Thousands mourn prison guard
IRA blamed for shooting
COOKSTOWN Thousands of mourners lined the main street of a central Northern Ireland town Tuesday to bid farewell to a prison officer slain by Irish Republican Army militants, the first killing of a guard in nearly two decades — and a reminder that the British territory’s peace is not yet complete.
David Black, 52, was shot several times from a passing car as he drove to work at Northern Ireland’s main prison. His car went off the road and landed in a ravine.
No group claimed responsibility, but police and politicians have pinned it to an IRA splinter group based in the nearby town of Lurgan. That faction has been blamed for dozens of shootings and bombings since the 2007 formation of Northern Ireland’s unity government — the central achievement of a two-decade peace process.

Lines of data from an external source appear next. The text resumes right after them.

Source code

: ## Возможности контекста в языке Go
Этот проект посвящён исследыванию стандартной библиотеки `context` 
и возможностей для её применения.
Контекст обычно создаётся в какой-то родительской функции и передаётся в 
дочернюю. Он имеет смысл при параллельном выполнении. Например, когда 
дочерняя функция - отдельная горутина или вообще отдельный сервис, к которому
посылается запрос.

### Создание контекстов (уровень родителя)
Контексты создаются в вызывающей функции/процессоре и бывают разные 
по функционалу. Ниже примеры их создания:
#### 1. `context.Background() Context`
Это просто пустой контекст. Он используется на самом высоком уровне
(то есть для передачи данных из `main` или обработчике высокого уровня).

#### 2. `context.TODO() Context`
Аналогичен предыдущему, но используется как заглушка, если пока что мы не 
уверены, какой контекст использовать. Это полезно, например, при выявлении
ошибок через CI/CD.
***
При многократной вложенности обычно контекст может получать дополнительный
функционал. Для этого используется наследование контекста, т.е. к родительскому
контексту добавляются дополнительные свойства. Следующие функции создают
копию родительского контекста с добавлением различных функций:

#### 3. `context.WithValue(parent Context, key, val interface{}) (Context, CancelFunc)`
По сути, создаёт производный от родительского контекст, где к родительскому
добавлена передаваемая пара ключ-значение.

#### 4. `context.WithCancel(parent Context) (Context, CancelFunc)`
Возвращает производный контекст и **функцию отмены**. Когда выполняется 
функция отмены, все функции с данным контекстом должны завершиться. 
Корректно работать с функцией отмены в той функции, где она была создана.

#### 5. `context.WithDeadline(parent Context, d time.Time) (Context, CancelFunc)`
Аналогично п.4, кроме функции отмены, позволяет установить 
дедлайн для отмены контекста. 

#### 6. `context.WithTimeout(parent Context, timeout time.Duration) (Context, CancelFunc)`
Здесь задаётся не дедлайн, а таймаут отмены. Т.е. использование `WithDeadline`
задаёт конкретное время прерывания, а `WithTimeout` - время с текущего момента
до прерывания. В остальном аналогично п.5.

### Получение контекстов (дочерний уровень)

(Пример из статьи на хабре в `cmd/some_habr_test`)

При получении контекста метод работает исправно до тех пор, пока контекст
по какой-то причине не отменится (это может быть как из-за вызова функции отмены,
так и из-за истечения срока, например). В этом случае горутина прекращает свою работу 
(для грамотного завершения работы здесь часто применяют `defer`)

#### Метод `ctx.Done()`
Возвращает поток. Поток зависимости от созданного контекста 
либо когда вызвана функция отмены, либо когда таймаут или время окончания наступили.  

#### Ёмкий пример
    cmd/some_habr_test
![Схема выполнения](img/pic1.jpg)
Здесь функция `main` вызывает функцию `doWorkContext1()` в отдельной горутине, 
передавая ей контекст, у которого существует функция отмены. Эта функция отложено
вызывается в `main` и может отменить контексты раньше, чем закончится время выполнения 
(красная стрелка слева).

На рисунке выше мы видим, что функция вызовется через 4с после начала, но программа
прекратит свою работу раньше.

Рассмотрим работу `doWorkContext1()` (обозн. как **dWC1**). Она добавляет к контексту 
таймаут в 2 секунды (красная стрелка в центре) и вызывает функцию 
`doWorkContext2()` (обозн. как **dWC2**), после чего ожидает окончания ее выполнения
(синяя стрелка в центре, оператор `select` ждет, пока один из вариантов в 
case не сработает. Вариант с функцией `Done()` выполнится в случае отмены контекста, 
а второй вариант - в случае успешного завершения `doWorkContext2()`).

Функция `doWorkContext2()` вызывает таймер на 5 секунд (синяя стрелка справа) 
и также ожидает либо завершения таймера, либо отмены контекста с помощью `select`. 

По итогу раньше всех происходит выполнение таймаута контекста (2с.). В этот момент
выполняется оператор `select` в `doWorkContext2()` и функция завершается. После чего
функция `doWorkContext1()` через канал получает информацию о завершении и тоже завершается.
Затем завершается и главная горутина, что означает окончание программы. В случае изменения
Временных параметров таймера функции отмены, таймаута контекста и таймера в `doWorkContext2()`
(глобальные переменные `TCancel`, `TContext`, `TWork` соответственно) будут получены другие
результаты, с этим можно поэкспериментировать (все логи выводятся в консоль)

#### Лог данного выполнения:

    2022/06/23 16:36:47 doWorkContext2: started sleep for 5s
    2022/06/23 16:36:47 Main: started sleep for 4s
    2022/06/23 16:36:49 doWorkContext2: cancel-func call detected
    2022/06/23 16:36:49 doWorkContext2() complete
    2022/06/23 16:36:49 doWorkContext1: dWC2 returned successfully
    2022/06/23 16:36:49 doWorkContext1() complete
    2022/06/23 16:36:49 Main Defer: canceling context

Although that coalition of British Protestants and Irish Catholics has thrived, Northern Ireland at grassroots level remains a bitterly divided land.
Black’s family asked politicians from the major Catholic-backed party, Sinn Fein, to stay away from Tuesday’s Protestant service. Sinn Fein for decades was the public face of the Provisional IRA, the major anti-British paramilitary group that killed nearly 1,800 people, many of them from the province’s Protestant majority, before renouncing violence and disarming in 2005.
An honour guard of prison officers in dark-blue uniforms carried Black’s coffin down the broad main street of Cookstown. Family members then carried it into a small Presbyterian church, accompanied by a bagpiper’s lament. The casket was covered in a Union Jack flag and topped by Black’s service cap and a single white rose.